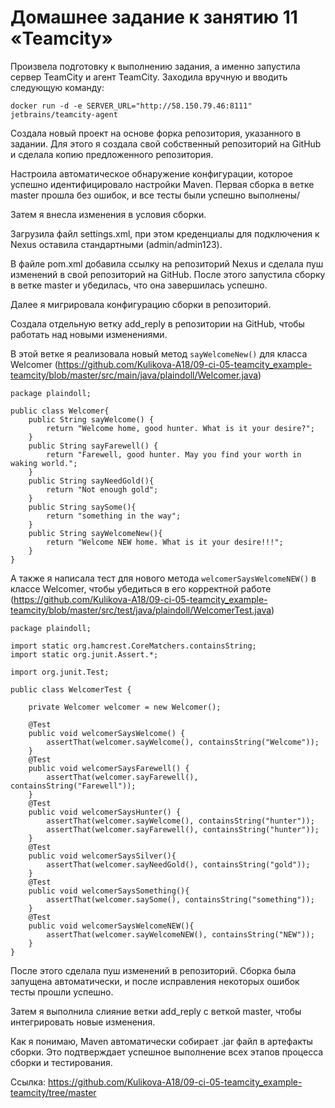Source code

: # Домашнее задание к занятию 11 «Teamcity»

Произвела подготовку к выполнению задания, а именно запустила сервер TeamCity и агент TeamCity. Заходила вручную и вводить следующую команду:

```
docker run -d -e SERVER_URL="http://58.150.79.46:8111" jetbrains/teamcity-agent
```

Создала новый проект на основе форка репозитория, указанного в задании. Для этого я создала свой собственный репозиторий на GitHub и сделала копию предложенного репозитория.

Настроила автоматическое обнаружение конфигурации, которое успешно идентифицировало настройки Maven. Первая сборка в ветке master прошла без ошибок, и все тесты были успешно выполнены/

Затем я внесла изменения в условия сборки.

Загрузила файл settings.xml, при этом креденциалы для подключения к Nexus оставила стандартными (admin/admin123).

В файле pom.xml добавила ссылку на репозиторий Nexus и сделала пуш изменений в свой репозиторий на GitHub. После этого запустила сборку в ветке master и убедилась, что она завершилась успешно.

Далее я мигрировала конфигурацию сборки в репозиторий.

Создала отдельную ветку add_reply в репозитории на GitHub, чтобы работать над новыми изменениями.

В этой ветке я реализовала новый метод ```sayWelcomeNew()``` для класса Welcomer (https://github.com/Kulikova-A18/09-ci-05-teamcity_example-teamcity/blob/master/src/main/java/plaindoll/Welcomer.java)

```
package plaindoll;

public class Welcomer{
	public String sayWelcome() {
		return "Welcome home, good hunter. What is it your desire?";
	}
	public String sayFarewell() {
		return "Farewell, good hunter. May you find your worth in waking world.";
	}
	public String sayNeedGold(){
		return "Not enough gold";
	}
	public String saySome(){
		return "something in the way";
	}
	public String sayWelcomeNew(){
		return "Welcome NEW home. What is it your desire!!!";
	}
}
```

А также я написала тест для нового метода ``` welcomerSaysWelcomeNEW() ``` в классе Welcomer, чтобы убедиться в его корректной работе (https://github.com/Kulikova-A18/09-ci-05-teamcity_example-teamcity/blob/master/src/test/java/plaindoll/WelcomerTest.java)

```
package plaindoll;

import static org.hamcrest.CoreMatchers.containsString;
import static org.junit.Assert.*;

import org.junit.Test;

public class WelcomerTest {
	
	private Welcomer welcomer = new Welcomer();

	@Test
	public void welcomerSaysWelcome() {
		assertThat(welcomer.sayWelcome(), containsString("Welcome"));
	}
	@Test
	public void welcomerSaysFarewell() {
		assertThat(welcomer.sayFarewell(), containsString("Farewell"));
	}
	@Test
	public void welcomerSaysHunter() {
		assertThat(welcomer.sayWelcome(), containsString("hunter"));
		assertThat(welcomer.sayFarewell(), containsString("hunter"));
	}
	@Test
	public void welcomerSaysSilver(){
		assertThat(welcomer.sayNeedGold(), containsString("gold"));
	}
	@Test
	public void welcomerSaysSomething(){
		assertThat(welcomer.saySome(), containsString("something"));
	}
	@Test
	public void welcomerSaysWelcomeNEW(){
		assertThat(welcomer.sayWelcomeNEW(), containsString("NEW"));
	}
}
```

После этого сделала пуш изменений в репозиторий. Сборка была запущена автоматически, и после исправления некоторых ошибок тесты прошли успешно.

Затем я выполнила слияние ветки add_reply с веткой master, чтобы интегрировать новые изменения.

Как я понимаю, Maven автоматически собирает .jar файл в артефакты сборки. Это подтверждает успешное выполнение всех этапов процесса сборки и тестирования.

Ссылка: https://github.com/Kulikova-A18/09-ci-05-teamcity_example-teamcity/tree/master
^^^^
WHAT IS BEING ASKED
Everything in the material must be duplicated exactly, except the pictures.

RESPONSE
Source code

: # Домашнее задание к занятию 11 «Teamcity»

Произвела подготовку к выполнению задания, а именно запустила сервер TeamCity и агент TeamCity. Заходила вручную и вводить следующую команду:

```
docker run -d -e SERVER_URL="http://58.150.79.46:8111" jetbrains/teamcity-agent
```

Создала новый проект на основе форка репозитория, указанного в задании. Для этого я создала свой собственный репозиторий на GitHub и сделала копию предложенного репозитория.

Настроила автоматическое обнаружение конфигурации, которое успешно идентифицировало настройки Maven. Первая сборка в ветке master прошла без ошибок, и все тесты были успешно выполнены/

Затем я внесла изменения в условия сборки.

Загрузила файл settings.xml, при этом креденциалы для подключения к Nexus оставила стандартными (admin/admin123).

В файле pom.xml добавила ссылку на репозиторий Nexus и сделала пуш изменений в свой репозиторий на GitHub. После этого запустила сборку в ветке master и убедилась, что она завершилась успешно.

Далее я мигрировала конфигурацию сборки в репозиторий.

Создала отдельную ветку add_reply в репозитории на GitHub, чтобы работать над новыми изменениями.

В этой ветке я реализовала новый метод ```sayWelcomeNew()``` для класса Welcomer (https://github.com/Kulikova-A18/09-ci-05-teamcity_example-teamcity/blob/master/src/main/java/plaindoll/Welcomer.java)

```
package plaindoll;

public class Welcomer{
	public String sayWelcome() {
		return "Welcome home, good hunter. What is it your desire?";
	}
	public String sayFarewell() {
		return "Farewell, good hunter. May you find your worth in waking world.";
	}
	public String sayNeedGold(){
		return "Not enough gold";
	}
	public String saySome(){
		return "something in the way";
	}
	public String sayWelcomeNew(){
		return "Welcome NEW home. What is it your desire!!!";
	}
}
```

А также я написала тест для нового метода ``` welcomerSaysWelcomeNEW() ``` в классе Welcomer, чтобы убедиться в его корректной работе (https://github.com/Kulikova-A18/09-ci-05-teamcity_example-teamcity/blob/master/src/test/java/plaindoll/WelcomerTest.java)

```
package plaindoll;

import static org.hamcrest.CoreMatchers.containsString;
import static org.junit.Assert.*;

import org.junit.Test;

public class WelcomerTest {
	
	private Welcomer welcomer = new Welcomer();

	@Test
	public void welcomerSaysWelcome() {
		assertThat(welcomer.sayWelcome(), containsString("Welcome"));
	}
	@Test
	public void welcomerSaysFarewell() {
		assertThat(welcomer.sayFarewell(), containsString("Farewell"));
	}
	@Test
	public void welcomerSaysHunter() {
		assertThat(welcomer.sayWelcome(), containsString("hunter"));
		assertThat(welcomer.sayFarewell(), containsString("hunter"));
	}
	@Test
	public void welcomerSaysSilver(){
		assertThat(welcomer.sayNeedGold(), containsString("gold"));
	}
	@Test
	public void welcomerSaysSomething(){
		assertThat(welcomer.saySome(), containsString("something"));
	}
	@Test
	public void welcomerSaysWelcomeNEW(){
		assertThat(welcomer.sayWelcomeNEW(), containsString("NEW"));
	}
}
```

После этого сделала пуш изменений в репозиторий. Сборка была запущена автоматически, и после исправления некоторых ошибок тесты прошли успешно.

Затем я выполнила слияние ветки add_reply с веткой master, чтобы интегрировать новые изменения.

Как я понимаю, Maven автоматически собирает .jar файл в артефакты сборки. Это подтверждает успешное выполнение всех этапов процесса сборки и тестирования.

Ссылка: https://github.com/Kulikova-A18/09-ci-05-teamcity_example-teamcity/tree/master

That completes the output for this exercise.